If the argument is about “lower emissions”, then why is a petrol only car doing around 50 miles to the gallon taxed higher? And if someone is going to do mainly short journeys (and therefore run mainly on the battery) – why do they have a company car in the first place?
There you go again, DickieA, with your “logic”.
The premise (man made climate change) is FALSE, therefore everything which follows is ABSURD.
Yep. 100% agree. I studied climatology at university over 40 years ago. Of course, in those days, all the data showed conclusively that we were heading for a period of colder temperatures….
My son has a plug-in hybrid company car. He lives in a flat and can’t plug in at home so it runs almost entirely on petrol. But it’s tax efficient. The whole Net Zero scam is beyond ridiculous.
Quote: “The greatest thing that science teaches you, is the law of unintended consequences.” Ann Druyan, Co-writer of ‘The Cosmos’, presented by Carl Sagan.
If it’s twice the financial risk then why not twice the cost?
You sit on a huge battery and bide your time. You try to put out a fire of a lithium battery, Very difficult because smothering it doesn’t help as it reignites, Maybe you get insane accleration speeds with electric vehicles but believe me they are not well thought out and that is because they are not meant to endure for long.
Not so fast.
We insured our diesel car a month ago.
Last year £300 with full NCB.
This year the cheapest quote was £600.
Turns out insurers are loading the risk of electronic vehicles onto petrol and diesel cars.
Yet another cash grab by the Carbonocracy.
BEV insurance should be at least 4x as expensive as insurance for ICEs. At least.
For Teslas, make that 16x, what with all that Autopilot and phantom braking or not braking when it should, doors which can’t be opened from inside or out in the event of fire and/or electrical failure, over-the-air updates suddenly triggering causing the car not to start just when you need to drive somewhere, whompy wheels, huge recovery costs even if it’s just run out of charge (try walking to the local fuel station with a plastic bottle when you drive a BEV), the list goes on..
If you are unfortunate enough to collide with a EV and it is deemed your fault, then your insurer has to pay their costs. So it makes sense that some of the cost of EV repairs are passed on to non-EV owners in proportion to the relative number of EV’s on the road.
Just consider the energy that is coming off the battery and you’re sitting on it. Not to mention all the sensors and the necessity of being wired into an online grid. Is that really an improvement in the quality of life? Surely it is the opposite of the yearnings of the human spirit.

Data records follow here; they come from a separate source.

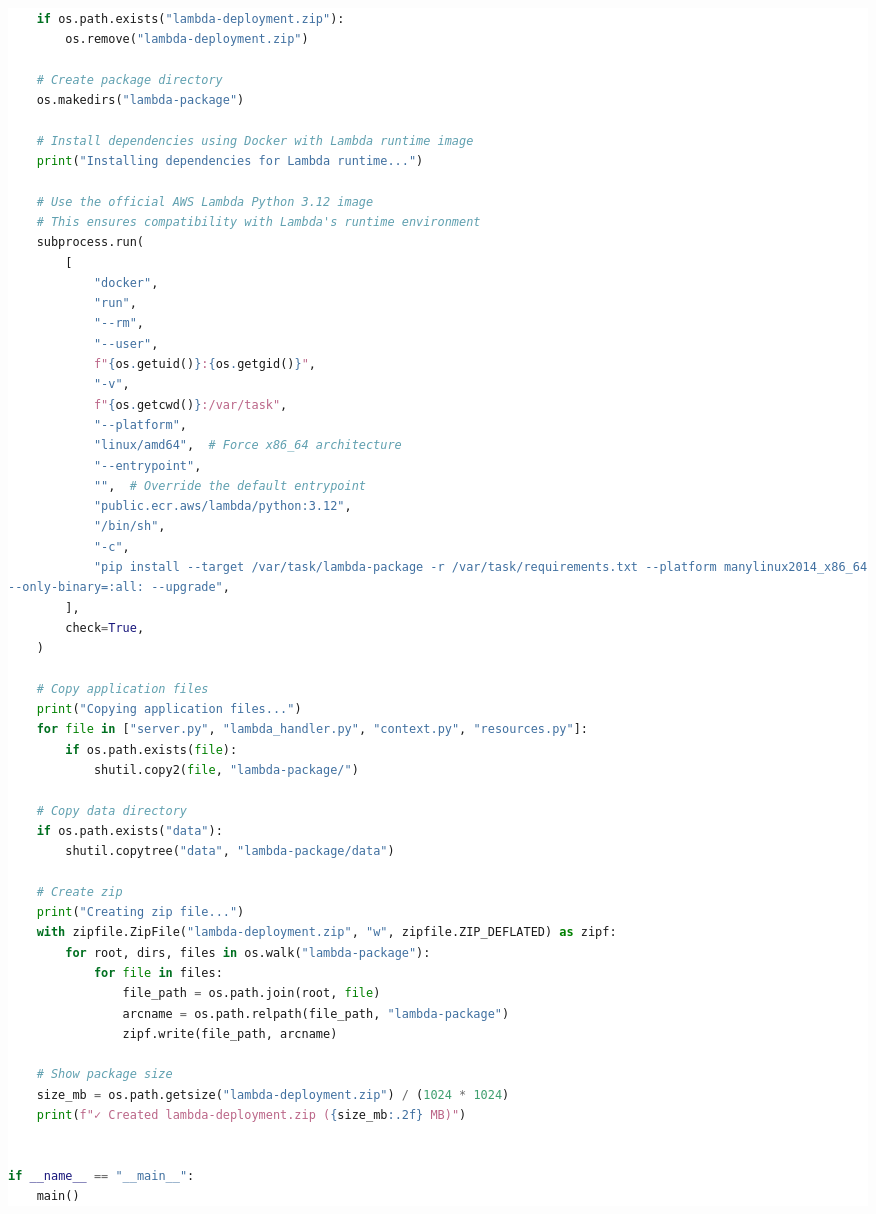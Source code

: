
 ```python
    if os.path.exists("lambda-deployment.zip"):
        os.remove("lambda-deployment.zip")

    # Create package directory
    os.makedirs("lambda-package")

    # Install dependencies using Docker with Lambda runtime image
    print("Installing dependencies for Lambda runtime...")

    # Use the official AWS Lambda Python 3.12 image
    # This ensures compatibility with Lambda's runtime environment
    subprocess.run(
        [
            "docker",
            "run",
            "--rm",
            "--user",
            f"{os.getuid()}:{os.getgid()}",
            "-v",
            f"{os.getcwd()}:/var/task",
            "--platform",
            "linux/amd64",  # Force x86_64 architecture
            "--entrypoint",
            "",  # Override the default entrypoint
            "public.ecr.aws/lambda/python:3.12",
            "/bin/sh",
            "-c",
            "pip install --target /var/task/lambda-package -r /var/task/requirements.txt --platform manylinux2014_x86_64 --only-binary=:all: --upgrade",
        ],
        check=True,
    )

    # Copy application files
    print("Copying application files...")
    for file in ["server.py", "lambda_handler.py", "context.py", "resources.py"]:
        if os.path.exists(file):
            shutil.copy2(file, "lambda-package/")
    
    # Copy data directory
    if os.path.exists("data"):
        shutil.copytree("data", "lambda-package/data")

    # Create zip
    print("Creating zip file...")
    with zipfile.ZipFile("lambda-deployment.zip", "w", zipfile.ZIP_DEFLATED) as zipf:
        for root, dirs, files in os.walk("lambda-package"):
            for file in files:
                file_path = os.path.join(root, file)
                arcname = os.path.relpath(file_path, "lambda-package")
                zipf.write(file_path, arcname)

    # Show package size
    size_mb = os.path.getsize("lambda-deployment.zip") / (1024 * 1024)
    print(f"✓ Created lambda-deployment.zip ({size_mb:.2f} MB)")


if __name__ == "__main__":
    main()
```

Insurance is the worst racket. I have family members who got into it and made a lot of money and now they are like shrivelled shells in their dotage, complete husks and sound frightened and destitute.Like they acknowledged too late that they were meant to apply their energies to other things.The issue of insurance raises a bigger question – is it even possible to organise human affairs optimally within large numbers of people? We wre designed to be in groups of about 50-300 in terms of our faculties and propensities.
Much sooner have the original! Wow, and, 100 miles on a single charge!
OK yes we get it, EVs are a scam, beg borrow, lease or steal one but never own one, they are expensive and an un-affordable liability. And so where does this all go? Will TPTB back down and abolish the Zero Emissions Vehicle (ZEV) mandate? Or will they happily preside over the demise of private motoring and the UK motor industry?
This.
Read Black Diamonds, by Catherine Bailey.
The answer to your question is held within.
They just presided over the loss of 3000 jobs in the Welsh steel industry and the end of our ability to make new steel from ore.
Hardly a good advert for a “war footing”.
Maybe we will be able to buy our tanks and munitions from China?
The answer to your question – 15 minute cities.
How sad.
Nimblefins quote an average EV insurance cost of £654 as of 31-Dec-23, I wonder why Howdens are quoting double that.
“Nimblefins average cost of electric car insurance UK 2024”
My guess is that Howdens made this press release to get free advertising.